Advertorial

Adu Domba Sah-sah Saja kok Dilakukan, di Garut Bahkan Jadi Kebiasaan

Moh Habib Asyhad

Editor

Bagi warga Garut dan sekitarnya, atau bahkan sebagian warga di luar Garut, adu domba menjadi hal yang sangat dinant-nanti.
Bagi warga Garut dan sekitarnya, atau bahkan sebagian warga di luar Garut, adu domba menjadi hal yang sangat dinant-nanti.

Intisari-Online.com – Istilah adu domba terkadang membersitkan makna yang membuat kening berkerut. Pihak siapa diadu dengan siapa, dan siapa pula dalangnya?

Banyak nian unsur "siapa" yang terlibat. Namun, di Garut, Jawa Barat, peristiwa itu justru dinantikan. Sebabnya? Adu domba di Garut menghadirkan keriaan.

Memang, ini adu domba yang sebenarnya, bukan "adu domba".

(Baca juga:Kisah 'Ombak Tsunami' saat Banjir Garut yang Tewaskan 18 Orang)

Tembang khas Tanah Pasundan mengalun, terdengar lewat pengeras suara. Itu pertanda bahwa di wilayah tersebut sedang berlangsung keramaian.

Suasana tak hanya terasa meriah, bahkan lebih pas disebut ingar-bingar. Kemeriahan itu pasti akan lebih "meledak" apabila musik langsung melantunkan pesinden dan kelompok pemain musiknya.

Bagi warga Garut dan sekitarnya, atau bahkan sebagian warga di luar Garut, keramaian dapat berujud bakal adanya adu domba.

Memang, biasanya pesinden dan kelompok pemain musiknya diundang bila acara yang digelar lumayan besar alias punya banyak peserta.

Suasananya benar-benar mencerminkan tengah ada hajatan besar. Banyak warga yang menonton dan penjual yang mencoba menangguk keuntungan.

Dari mulut ke mulut

Umumnya, adu domba diselenggarakan di lapangan atau tempat-tempat yang memang khusus untuk itu, seperti yang terdapat di Ranca Bango, Tarogong.

Masih ada beberapa tempat lain yang kerap juga menjadi arena laga, di antaranya Ngamplang, Cilawu, Cipanas, Cikuray, Leles, Cibeureum, dan lainnya.

Biasanya, acara dimulai pagi hari sekitar pukul 10.00 WIB, dan baru berakhir menjelang sore.

Lucunya, kabar perhelatan satwa bertanduk melengkung itu biasanya beredar hanya dengan dikabarkan dari mulut ke mulut.

Tidak ada pengumuman, entah berupa spanduk yang centang-perenang ataupun selebaran brosur.
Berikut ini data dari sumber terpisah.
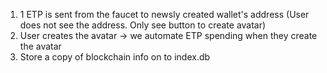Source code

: 1. 1 ETP is sent from the faucet to newsly created wallet's address (User does not see the address. Only see button to create avatar)
2. User creates the avatar -> we automate ETP spending when they create the avatar
3. Store a copy of blockchain info on to index.db
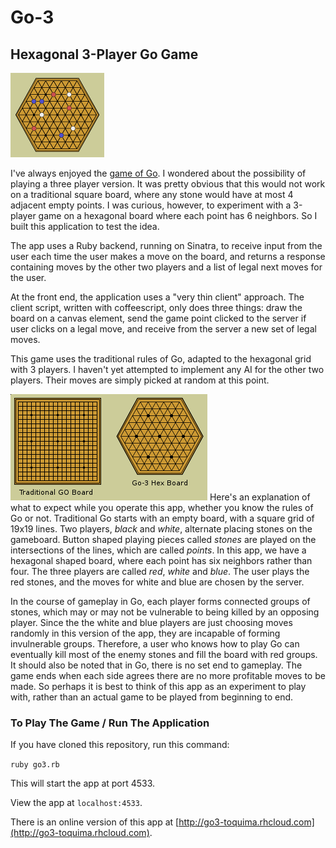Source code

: # Go-3
## Hexagonal 3-Player Go Game
 ![](sample1.png)

I've always enjoyed the [game of Go](https://en.wikipedia.org/wiki/Go_%28game%29). I wondered about the possibility of playing a three player version. It was pretty obvious that this would not work on a traditional square board, where any stone would have at most 4 adjacent empty points. I was curious, however, to experiment with a 3-player game on a hexagonal board where each point has 6 neighbors. So I built this application to test the idea.

The app uses a Ruby backend, running on Sinatra, to receive input from the user each time the user makes a move on the board, and returns a response containing moves by the other two players and a list of legal next moves for the user.

At the front end, the application uses a "very thin client" approach. The client script, written with coffeescript, only does three things: draw the board on a canvas element, send the game point clicked to the server if user clicks on a legal move, and receive from the server a new set of legal moves.

This game uses the traditional rules of Go, adapted to the hexagonal grid with 3 players. I haven't yet attempted to implement any AI for the other two players. Their moves are simply picked at random at this point.

![](hex-19.png)
Here's an explanation of what to expect while you operate this app, whether you know the rules of Go or not. Traditional Go starts with an empty board, with a square grid of 19x19 lines. Two players, *black* and *white*, alternate placing stones on the gameboard. Button shaped playing pieces called *stones* are played on the intersections of the lines, which are called *points*. In this app, we have a hexagonal shaped board, where each point has six neighbors rather than four. The three players are called *red*, *white* and *blue*. The user plays the red stones, and the moves for white and blue are chosen by the server.

In the course of gameplay in Go, each player forms connected groups of stones, which may or may not be vulnerable to being killed by an opposing player. Since the the white and blue players are just choosing moves randomly in this version of the app, they are incapable of forming invulnerable groups. Therefore, a user who knows how to play Go can eventually kill most of the enemy stones and fill the board with red groups. It should also be noted that in Go, there is no set end to gameplay. The game ends when each side agrees there are no more profitable moves to be made. So perhaps it is best to think of this app as an experiment to play with, rather than an actual game to be played from beginning to end.

### To Play The Game / Run The Application

If you have cloned this repository, run this command:

`ruby go3.rb`

This will start the app at port 4533.

View the app at `localhost:4533`.

There is an online version of this app at [http://go3-toquima.rhcloud.com](http://go3-toquima.rhcloud.com).
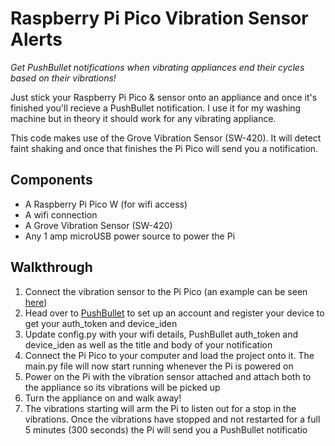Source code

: # Raspberry Pi Pico Vibration Sensor Alerts

*Get PushBullet notifications when vibrating appliances end their cycles based on their vibrations!*

Just stick your Raspberry Pi Pico & sensor onto an appliance and once it's finished you'll recieve a PushBullet notification. I use it for my washing machine but in theory it should work for any vibrating appliance.

This code makes use of the Grove Vibration Sensor (SW-420). It will detect faint shaking and once that finishes the Pi Pico will send you a notification.

## Components

* A Raspberry Pi Pico W (for wifi access)
* A wifi connection
* A Grove Vibration Sensor (SW-420)
* Any 1 amp microUSB power source to power the Pi

## Walkthrough

1. Connect the vibration sensor to the Pi Pico (an example can be seen [here](https://www.youtube.com/watch?v=twBpU_pfFbI&ab_channel=PiddlerInTheRoot))
2. Head over to [PushBullet](https://www.pushbullet.com/) to set up an account and register your device to get your auth_token and device_iden
3. Update config.py with your wifi details, PushBullet auth_token and device_iden as well as the title and body of your notification
4. Connect the Pi Pico to your computer and load the project onto it. The main.py file will now start running whenever the Pi is powered on
5. Power on the Pi with the vibration sensor attached and attach both to the appliance so its vibrations will be picked up
6. Turn the appliance on and walk away!
7. The vibrations starting will arm the Pi to listen out for a stop in the vibrations. Once the vibrations have stopped and not restarted for a full 5 minutes (300 seconds) the Pi will send you a PushBullet notificatio

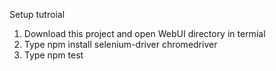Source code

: Setup tutroial

1. Download this project and open WebUI directory in termial
2. Type npm install selenium-driver chromedriver
3. Type npm test

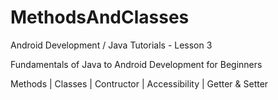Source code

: # MethodsAndClasses

Android Development / Java Tutorials - Lesson 3

Fundamentals of Java to Android Development for Beginners

Methods | Classes | Contructor | Accessibility | Getter & Setter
Kabar yang mampir di telinga seketika disambut para peserta lomba. Mereka pun sigap mendatangi tempat lomba.

Umumnya, penyelenggaraan dilakukan per wilayah atau kecamatan, meski ada pula yang cakupannya lebih luas hingga tingkat kabupaten.

Biasanya pula bunyi tanduk beradu dapat terdengar sedikitnya enam bulan sekali. Salah satunya diselenggarakan menjelang hari jadi Kota Garut.

Selain menembangkan lagu, pesinden juga bertugas memanggil peserta adu domba.

Bahkan, ini yang unik, sesekali pengumuman tentang tagihan biaya pendaftaran yang belum dibayar.

Jangan kaget pula bila tiba-tiba sang pesinden nyeletuk, "Saweran na Akang, jangan lupa." Aha, rupanya itu memaknai ada domba yang menang. Lumayan juga, karena uang saweran itu dapat masuk ke kantong pribadi pesinden.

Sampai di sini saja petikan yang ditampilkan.